■ **Action item**
Line by line, copy the entries exactly, excluding the pictures.

==========

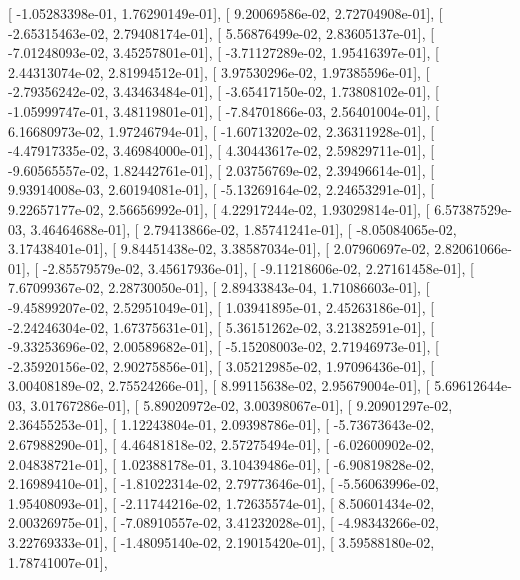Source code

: \documentclass{article}
\begin{document}
       [ -1.05283398e-01,   1.76290149e-01],
       [  9.20069586e-02,   2.72704908e-01],
       [ -2.65315463e-02,   2.79408174e-01],
       [  5.56876499e-02,   2.83605137e-01],
       [ -7.01248093e-02,   3.45257801e-01],
       [ -3.71127289e-02,   1.95416397e-01],
       [  2.44313074e-02,   2.81994512e-01],
       [  3.97530296e-02,   1.97385596e-01],
       [ -2.79356242e-02,   3.43463484e-01],
       [ -3.65417150e-02,   1.73808102e-01],
       [ -1.05999747e-01,   3.48119801e-01],
       [ -7.84701866e-03,   2.56401004e-01],
       [  6.16680973e-02,   1.97246794e-01],
       [ -1.60713202e-02,   2.36311928e-01],
       [ -4.47917335e-02,   3.46984000e-01],
       [  4.30443617e-02,   2.59829711e-01],
       [ -9.60565557e-02,   1.82442761e-01],
       [  2.03756769e-02,   2.39496614e-01],
       [  9.93914008e-03,   2.60194081e-01],
       [ -5.13269164e-02,   2.24653291e-01],
       [  9.22657177e-02,   2.56656992e-01],
       [  4.22917244e-02,   1.93029814e-01],
       [  6.57387529e-03,   3.46464688e-01],
       [  2.79413866e-02,   1.85741241e-01],
       [ -8.05084065e-02,   3.17438401e-01],
       [  9.84451438e-02,   3.38587034e-01],
       [  2.07960697e-02,   2.82061066e-01],
       [ -2.85579579e-02,   3.45617936e-01],
       [ -9.11218606e-02,   2.27161458e-01],
       [  7.67099367e-02,   2.28730050e-01],
       [  2.89433843e-04,   1.71086603e-01],
       [ -9.45899207e-02,   2.52951049e-01],
       [  1.03941895e-01,   2.45263186e-01],
       [ -2.24246304e-02,   1.67375631e-01],
       [  5.36151262e-02,   3.21382591e-01],
       [ -9.33253696e-02,   2.00589682e-01],
       [ -5.15208003e-02,   2.71946973e-01],
       [ -2.35920156e-02,   2.90275856e-01],
       [  3.05212985e-02,   1.97096436e-01],
       [  3.00408189e-02,   2.75524266e-01],
       [  8.99115638e-02,   2.95679004e-01],
       [  5.69612644e-03,   3.01767286e-01],
       [  5.89020972e-02,   3.00398067e-01],
       [  9.20901297e-02,   2.36455253e-01],
       [  1.12243804e-01,   2.09398786e-01],
       [ -5.73673643e-02,   2.67988290e-01],
       [  4.46481818e-02,   2.57275494e-01],
       [ -6.02600902e-02,   2.04838721e-01],
       [  1.02388178e-01,   3.10439486e-01],
       [ -6.90819828e-02,   2.16989410e-01],
       [ -1.81022314e-02,   2.79773646e-01],
       [ -5.56063996e-02,   1.95408093e-01],
       [ -2.11744216e-02,   1.72635574e-01],
       [  8.50601434e-02,   2.00326975e-01],
       [ -7.08910557e-02,   3.41232028e-01],
       [ -4.98343266e-02,   3.22769333e-01],
       [ -1.48095140e-02,   2.19015420e-01],
       [  3.59588180e-02,   1.78741007e-01],
\end{document}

==========

■ **Task solution**
Source code

: \documentclass{article}
\begin{document}
       [ -1.05283398e-01,   1.76290149e-01],
       [  9.20069586e-02,   2.72704908e-01],
       [ -2.65315463e-02,   2.79408174e-01],
       [  5.56876499e-02,   2.83605137e-01],
       [ -7.01248093e-02,   3.45257801e-01],
       [ -3.71127289e-02,   1.95416397e-01],
       [  2.44313074e-02,   2.81994512e-01],
       [  3.97530296e-02,   1.97385596e-01],
       [ -2.79356242e-02,   3.43463484e-01],
       [ -3.65417150e-02,   1.73808102e-01],
       [ -1.05999747e-01,   3.48119801e-01],
       [ -7.84701866e-03,   2.56401004e-01],
       [  6.16680973e-02,   1.97246794e-01],
       [ -1.60713202e-02,   2.36311928e-01],
       [ -4.47917335e-02,   3.46984000e-01],
       [  4.30443617e-02,   2.59829711e-01],
       [ -9.60565557e-02,   1.82442761e-01],
       [  2.03756769e-02,   2.39496614e-01],
       [  9.93914008e-03,   2.60194081e-01],
       [ -5.13269164e-02,   2.24653291e-01],
       [  9.22657177e-02,   2.56656992e-01],
       [  4.22917244e-02,   1.93029814e-01],
       [  6.57387529e-03,   3.46464688e-01],
       [  2.79413866e-02,   1.85741241e-01],
       [ -8.05084065e-02,   3.17438401e-01],
       [  9.84451438e-02,   3.38587034e-01],
       [  2.07960697e-02,   2.82061066e-01],
       [ -2.85579579e-02,   3.45617936e-01],
       [ -9.11218606e-02,   2.27161458e-01],
       [  7.67099367e-02,   2.28730050e-01],
       [  2.89433843e-04,   1.71086603e-01],
       [ -9.45899207e-02,   2.52951049e-01],
       [  1.03941895e-01,   2.45263186e-01],
       [ -2.24246304e-02,   1.67375631e-01],
       [  5.36151262e-02,   3.21382591e-01],
       [ -9.33253696e-02,   2.00589682e-01],
       [ -5.15208003e-02,   2.71946973e-01],
       [ -2.35920156e-02,   2.90275856e-01],
       [  3.05212985e-02,   1.97096436e-01],
       [  3.00408189e-02,   2.75524266e-01],
       [  8.99115638e-02,   2.95679004e-01],
       [  5.69612644e-03,   3.01767286e-01],
       [  5.89020972e-02,   3.00398067e-01],
       [  9.20901297e-02,   2.36455253e-01],
       [  1.12243804e-01,   2.09398786e-01],
       [ -5.73673643e-02,   2.67988290e-01],
       [  4.46481818e-02,   2.57275494e-01],
       [ -6.02600902e-02,   2.04838721e-01],
       [  1.02388178e-01,   3.10439486e-01],
       [ -6.90819828e-02,   2.16989410e-01],
       [ -1.81022314e-02,   2.79773646e-01],
       [ -5.56063996e-02,   1.95408093e-01],
       [ -2.11744216e-02,   1.72635574e-01],
       [  8.50601434e-02,   2.00326975e-01],
       [ -7.08910557e-02,   3.41232028e-01],
       [ -4.98343266e-02,   3.22769333e-01],
       [ -1.48095140e-02,   2.19015420e-01],
       [  3.59588180e-02,   1.78741007e-01],
\end{document}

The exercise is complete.